The FINDRISC (12) is one of previous models, which followed their participants up to 10 years and also included blood-based metabolic characters in the model. FINDRISC was developed based on age, BMI, waist circumference, antihypertensive drug therapy, and history of high blood glucose levels. According to this model, the diabetes risk score value ranked from 0 to 20. The predictive value of the model was the AUC of 85% with 77% sensitivity, and 66% specificity at the score 9 (12). The data was collected through a yes/no questioner and self-reporting data. In the present study, biochemical tests have been conducted on all participants at the baseline and during the follow-up, which provide more accurate data.

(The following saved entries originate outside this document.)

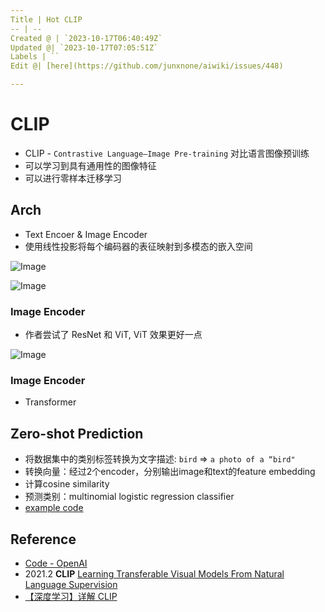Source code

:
 ```yaml
---
Title | Hot CLIP
-- | --
Created @ | `2023-10-17T06:40:49Z`
Updated @| `2023-10-17T07:05:51Z`
Labels | ``
Edit @| [here](https://github.com/junxnone/aiwiki/issues/448)

---
```

# CLIP
- CLIP - `Contrastive Language–Image Pre-training` 对比语言图像预训练
- 可以学习到具有通用性的图像特征
- 可以进行零样本迁移学习



## Arch
- Text Encoer & Image Encoder
- 使用线性投影将每个编码器的表征映射到多模态的嵌入空间


![Image](https://github.com/junxnone/aiwiki/assets/2216970/99f459ce-b026-466e-a1b8-e46dfa7c38b1)




![Image](https://github.com/junxnone/aiwiki/assets/2216970/76ad9898-2d4f-4658-bfb6-8545923e2eaa)



### Image Encoder
- 作者尝试了 ResNet 和 ViT, ViT 效果更好一点



![Image](https://github.com/junxnone/aiwiki/assets/2216970/f3bd82fa-03d0-4368-b3b2-c6bdc318fc12)


### Image Encoder
- Transformer


## Zero-shot Prediction
- 将数据集中的类别标签转换为文字描述: `bird` => `a photo of a “bird"`
- 转换向量：经过2个encoder，分别输出image和text的feature embedding
- 计算cosine similarity
- 预测类别：multinomial logistic regression classifier
- [example code](https://github.com/openai/CLIP/blob/main/README.md#zero-shot-prediction)


## Reference
- [Code - OpenAI](https://github.com/OpenAI/CLIP)
- 2021.2 **CLIP** [Learning Transferable Visual Models From Natural Language Supervision](https://arxiv.org/abs/2103.00020)
- [【深度学习】详解 CLIP](https://blog.csdn.net/qq_39478403/article/details/127858015)
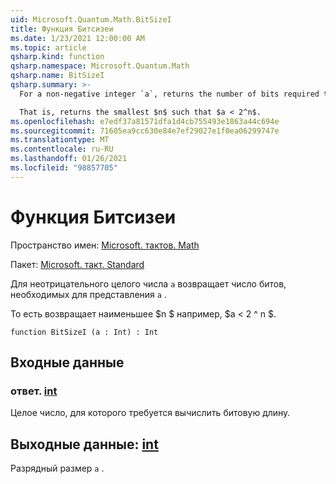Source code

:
 ```yaml
---
uid: Microsoft.Quantum.Math.BitSizeI
title: Функция Битсизеи
ms.date: 1/23/2021 12:00:00 AM
ms.topic: article
qsharp.kind: function
qsharp.namespace: Microsoft.Quantum.Math
qsharp.name: BitSizeI
qsharp.summary: >-
  For a non-negative integer `a`, returns the number of bits required to represent `a`.

  That is, returns the smallest $n$ such that $a < 2^n$.
ms.openlocfilehash: e7edf37a81571dfa1d4cb755493e1863a44c694e
ms.sourcegitcommit: 71605ea9cc630e84e7ef29027e1f0ea06299747e
ms.translationtype: MT
ms.contentlocale: ru-RU
ms.lasthandoff: 01/26/2021
ms.locfileid: "98857705"
---
```

# <a name="bitsizei-function"></a>Функция Битсизеи

Пространство имен: [Microsoft. тактов. Math](xref:Microsoft.Quantum.Math)

Пакет: [Microsoft. такт. Standard](https://nuget.org/packages/Microsoft.Quantum.Standard)


Для неотрицательного целого числа `a` возвращает число битов, необходимых для представления `a` .

То есть возвращает наименьшее $n $ например, $a < 2 ^ n $.

```qsharp
function BitSizeI (a : Int) : Int
```


## <a name="input"></a>Входные данные

### <a name="a--int"></a>ответ. [int](xref:microsoft.quantum.lang-ref.int)

Целое число, для которого требуется вычислить битовую длину.



## <a name="output--int"></a>Выходные данные: [int](xref:microsoft.quantum.lang-ref.int)

Разрядный размер `a` .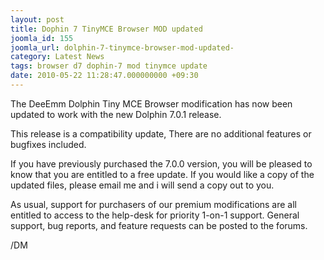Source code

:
 ```yaml
---
layout: post
title: Dophin 7 TinyMCE Browser MOD updated
joomla_id: 155
joomla_url: dolphin-7-tinymce-browser-mod-updated-
category: Latest News
tags: browser d7 dophin-7 mod tinymce update
date: 2010-05-22 11:28:47.000000000 +09:30
---
```

<p>The DeeEmm Dolphin Tiny MCE Browser modification has now been updated to work with the new Dolphin 7.0.1 release.</p>
<p>This release is a compatibility update, There are no additional features or bugfixes included.</p>
<p>If you have previously purchased the 7.0.0 version, you will be pleased to know that you are entitled to a free update. If you would like a copy of the updated files, please email me and i will send a copy out to you.</p>
<p>As usual, support for purchasers of our premium modifications are all entitled to access to the help-desk for priority 1-on-1 support. General support, bug reports, and feature requests can be posted to the forums.</p>
<p>/DM</p>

In a previous study (26), we evaluated the validity of the concise FINDRISC to predict type 2 diabetes in our population (i.e. the first degree relatives of patients with type 2 diabetes who have normal glucose tolerance) (28). The predictive ability of the FINDRISC in our population was lower than Finish population. In this study we compared the ability of the FINDRISC and our diabetes models to predict the onset of diabetes and results confirm that the predictive performance of our diabetes models is more precise than the FINDRISC in our population.
The results of this study need to be interpreted in light of its strengths and weaknesses. The advantages of our study are: (1) the large sample size (n = 1765), (2) long-term follow-up, (3) valid diagnose of diabetes and prediabetes by FPG and OGTT criteria. The limitation of our study is that it was conducted in a single urban city in Iran. As risk factors, prevalence, and progression to diabetes may well differ in other cities and rural areas, so the results should be handled with caution before they can be generalized to the rest of the country.

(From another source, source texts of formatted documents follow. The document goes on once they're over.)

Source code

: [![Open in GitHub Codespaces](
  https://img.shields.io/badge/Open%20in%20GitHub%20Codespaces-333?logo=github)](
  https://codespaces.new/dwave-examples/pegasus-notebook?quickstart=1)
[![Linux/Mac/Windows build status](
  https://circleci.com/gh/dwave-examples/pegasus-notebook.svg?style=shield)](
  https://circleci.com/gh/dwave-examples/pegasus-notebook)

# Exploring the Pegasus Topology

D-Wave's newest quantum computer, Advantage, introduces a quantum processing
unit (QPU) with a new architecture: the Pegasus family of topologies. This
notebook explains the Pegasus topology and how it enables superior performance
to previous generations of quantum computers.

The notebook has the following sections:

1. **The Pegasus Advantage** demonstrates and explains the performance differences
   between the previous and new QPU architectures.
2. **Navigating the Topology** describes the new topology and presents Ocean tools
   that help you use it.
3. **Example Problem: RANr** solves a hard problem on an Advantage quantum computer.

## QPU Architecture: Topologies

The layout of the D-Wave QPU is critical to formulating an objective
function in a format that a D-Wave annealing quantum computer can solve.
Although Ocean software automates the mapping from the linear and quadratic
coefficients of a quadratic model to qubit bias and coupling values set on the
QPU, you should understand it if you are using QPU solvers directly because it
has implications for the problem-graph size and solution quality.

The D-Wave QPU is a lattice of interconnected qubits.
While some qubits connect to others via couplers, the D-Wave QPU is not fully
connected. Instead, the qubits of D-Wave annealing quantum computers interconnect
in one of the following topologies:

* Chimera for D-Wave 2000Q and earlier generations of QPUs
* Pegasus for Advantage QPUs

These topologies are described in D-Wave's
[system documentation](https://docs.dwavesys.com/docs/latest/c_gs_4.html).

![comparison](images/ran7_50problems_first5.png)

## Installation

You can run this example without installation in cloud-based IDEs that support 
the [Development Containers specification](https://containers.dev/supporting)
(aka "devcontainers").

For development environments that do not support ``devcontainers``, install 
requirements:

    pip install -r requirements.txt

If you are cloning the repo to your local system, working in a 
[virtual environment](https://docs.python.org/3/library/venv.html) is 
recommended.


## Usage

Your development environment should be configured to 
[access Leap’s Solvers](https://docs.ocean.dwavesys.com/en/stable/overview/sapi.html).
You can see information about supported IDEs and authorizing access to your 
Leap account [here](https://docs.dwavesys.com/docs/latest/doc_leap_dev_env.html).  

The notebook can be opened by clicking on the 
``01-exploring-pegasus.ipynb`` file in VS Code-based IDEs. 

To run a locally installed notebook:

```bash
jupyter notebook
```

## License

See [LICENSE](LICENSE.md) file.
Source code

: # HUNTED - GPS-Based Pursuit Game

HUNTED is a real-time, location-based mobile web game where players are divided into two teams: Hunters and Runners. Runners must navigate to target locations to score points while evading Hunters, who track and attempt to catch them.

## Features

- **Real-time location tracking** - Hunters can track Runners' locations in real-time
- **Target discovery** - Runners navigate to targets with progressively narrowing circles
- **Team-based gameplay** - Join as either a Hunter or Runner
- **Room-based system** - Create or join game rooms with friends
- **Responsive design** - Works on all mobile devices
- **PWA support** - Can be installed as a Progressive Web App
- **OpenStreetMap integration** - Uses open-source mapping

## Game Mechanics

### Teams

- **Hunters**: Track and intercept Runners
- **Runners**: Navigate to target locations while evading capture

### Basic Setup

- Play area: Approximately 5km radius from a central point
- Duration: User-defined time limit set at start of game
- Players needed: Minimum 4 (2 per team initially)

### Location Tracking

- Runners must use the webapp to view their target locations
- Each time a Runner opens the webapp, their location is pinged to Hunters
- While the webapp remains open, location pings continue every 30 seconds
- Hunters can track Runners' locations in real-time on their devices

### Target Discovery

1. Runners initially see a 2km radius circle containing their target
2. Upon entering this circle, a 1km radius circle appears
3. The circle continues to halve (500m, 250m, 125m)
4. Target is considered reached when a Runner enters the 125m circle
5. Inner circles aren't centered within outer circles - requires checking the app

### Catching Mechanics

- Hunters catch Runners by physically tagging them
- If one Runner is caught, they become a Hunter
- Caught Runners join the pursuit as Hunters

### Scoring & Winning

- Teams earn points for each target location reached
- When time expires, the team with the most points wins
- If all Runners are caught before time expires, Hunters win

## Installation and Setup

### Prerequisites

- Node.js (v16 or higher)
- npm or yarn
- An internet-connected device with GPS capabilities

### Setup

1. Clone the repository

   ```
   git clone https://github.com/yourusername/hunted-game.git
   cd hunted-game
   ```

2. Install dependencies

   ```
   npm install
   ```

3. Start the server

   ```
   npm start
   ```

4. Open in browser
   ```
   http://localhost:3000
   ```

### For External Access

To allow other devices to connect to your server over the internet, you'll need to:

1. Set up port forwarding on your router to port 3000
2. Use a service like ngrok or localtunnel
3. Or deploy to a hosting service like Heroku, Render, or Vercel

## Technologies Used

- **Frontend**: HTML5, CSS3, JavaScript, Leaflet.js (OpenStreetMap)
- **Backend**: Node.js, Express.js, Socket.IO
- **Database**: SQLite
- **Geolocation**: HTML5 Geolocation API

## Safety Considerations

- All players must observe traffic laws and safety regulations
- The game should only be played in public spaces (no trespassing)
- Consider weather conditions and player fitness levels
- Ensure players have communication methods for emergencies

In conclusion, developing simple assessment models for the target population is a first step to identify FDRs of patients with diabetes with an increased likelihood of developing diabetes or prediabetes. In the context of health checkups OGTT-AUC is strong enough for predicting the future risk of diabetes and prediabetes. Moreover, present study evidenced that the diabetes model 1 have the best performance in identification of future risk of developing diabetes compared to FINDRISC and diabetes model 2 in our population.